O sucesso desse sistema de fonte de luz deve-se ao seu consumo de energia equilibrado e eficiente. Diferente das lâmpadas convencionais, as lâmpadas de LED produzem a mesma quantidade de luz, porém, utilizando menos energia e, consequentemente, gerando menos calor no processo. No entanto, quando ligadas em sua intensidade máxima, podem iluminar ambientes de forma agressiva. Aí entra a importância da dimerização do LED.
De acordo com Thiago Ferreira, a potência das lâmpadas não dimerizadas pode alterar as cores de objetos e tons de pele, trabalhando como uma “bomba de luz” que precisa ser controlada. “A dimerização de iluminação funciona como um controle de fluxo ou carga elétrica, ou seja, o usuário libera mais ou menos intensidade de luz de acordo com a sua necessidade. É como a torneira que serve para liberar mais ou menos água”, exemplifica o profissional. Além disso, a tecnologia valoriza a decoração dos ambientes por meio do controle da intensidade da luz, proporcionando efeitos e cenas para ocasiões como o jantar em família, momentos de leitura ou confraternizações.
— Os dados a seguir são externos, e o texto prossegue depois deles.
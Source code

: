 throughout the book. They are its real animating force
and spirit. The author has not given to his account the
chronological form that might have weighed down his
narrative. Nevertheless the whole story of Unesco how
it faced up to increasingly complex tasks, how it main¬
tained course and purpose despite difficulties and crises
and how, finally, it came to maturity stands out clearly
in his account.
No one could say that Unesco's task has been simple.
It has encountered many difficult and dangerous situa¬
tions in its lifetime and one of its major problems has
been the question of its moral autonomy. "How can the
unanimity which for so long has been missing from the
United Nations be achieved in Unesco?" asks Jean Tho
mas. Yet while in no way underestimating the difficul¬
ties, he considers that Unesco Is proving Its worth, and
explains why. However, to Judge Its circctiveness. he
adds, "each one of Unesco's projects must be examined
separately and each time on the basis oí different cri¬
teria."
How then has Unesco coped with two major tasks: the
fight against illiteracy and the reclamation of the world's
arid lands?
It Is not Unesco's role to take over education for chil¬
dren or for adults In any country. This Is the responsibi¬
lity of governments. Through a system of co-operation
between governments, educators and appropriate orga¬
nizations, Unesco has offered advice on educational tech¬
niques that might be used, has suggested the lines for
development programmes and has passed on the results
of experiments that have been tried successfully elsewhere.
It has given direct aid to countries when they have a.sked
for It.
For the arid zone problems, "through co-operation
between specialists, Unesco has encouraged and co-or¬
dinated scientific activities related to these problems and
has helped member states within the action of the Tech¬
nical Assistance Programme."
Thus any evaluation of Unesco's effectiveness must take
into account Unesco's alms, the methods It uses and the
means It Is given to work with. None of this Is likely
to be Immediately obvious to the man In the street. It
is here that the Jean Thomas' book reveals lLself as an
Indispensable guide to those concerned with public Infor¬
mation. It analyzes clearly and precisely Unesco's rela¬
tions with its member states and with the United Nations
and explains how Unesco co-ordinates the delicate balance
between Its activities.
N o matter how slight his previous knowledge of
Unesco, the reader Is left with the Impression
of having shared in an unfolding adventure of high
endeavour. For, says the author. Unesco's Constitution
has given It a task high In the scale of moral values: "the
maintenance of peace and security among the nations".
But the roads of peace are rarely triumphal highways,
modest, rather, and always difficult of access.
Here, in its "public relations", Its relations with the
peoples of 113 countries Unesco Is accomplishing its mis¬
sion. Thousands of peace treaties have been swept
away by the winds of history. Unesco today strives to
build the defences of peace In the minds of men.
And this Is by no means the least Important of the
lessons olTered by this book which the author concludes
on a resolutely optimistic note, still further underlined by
Contudo, para aperfeiçoar o projeto luminotécnico com o sistema de dimerização, devem-se levar em consideração alguns princípios técnicos. O primeiro deles é comprar uma lâmpada de LED dimerizável, visto que nem todos os tipos de lâmpadas podem ser ajustados. Conforme Thiago explica, o desempenho e funcionamento da dimerização pode variar de acordo com a lâmpada ou mesmo com o controlador dimmer. Quanto às instalações, atualmente existem solução dedicadas para retrofit e com comunicação sem fio – via dispositivos de comando pelo controle de rádio frequência, tablets e smartphones –, o que evita ou diminui eventuais reformas.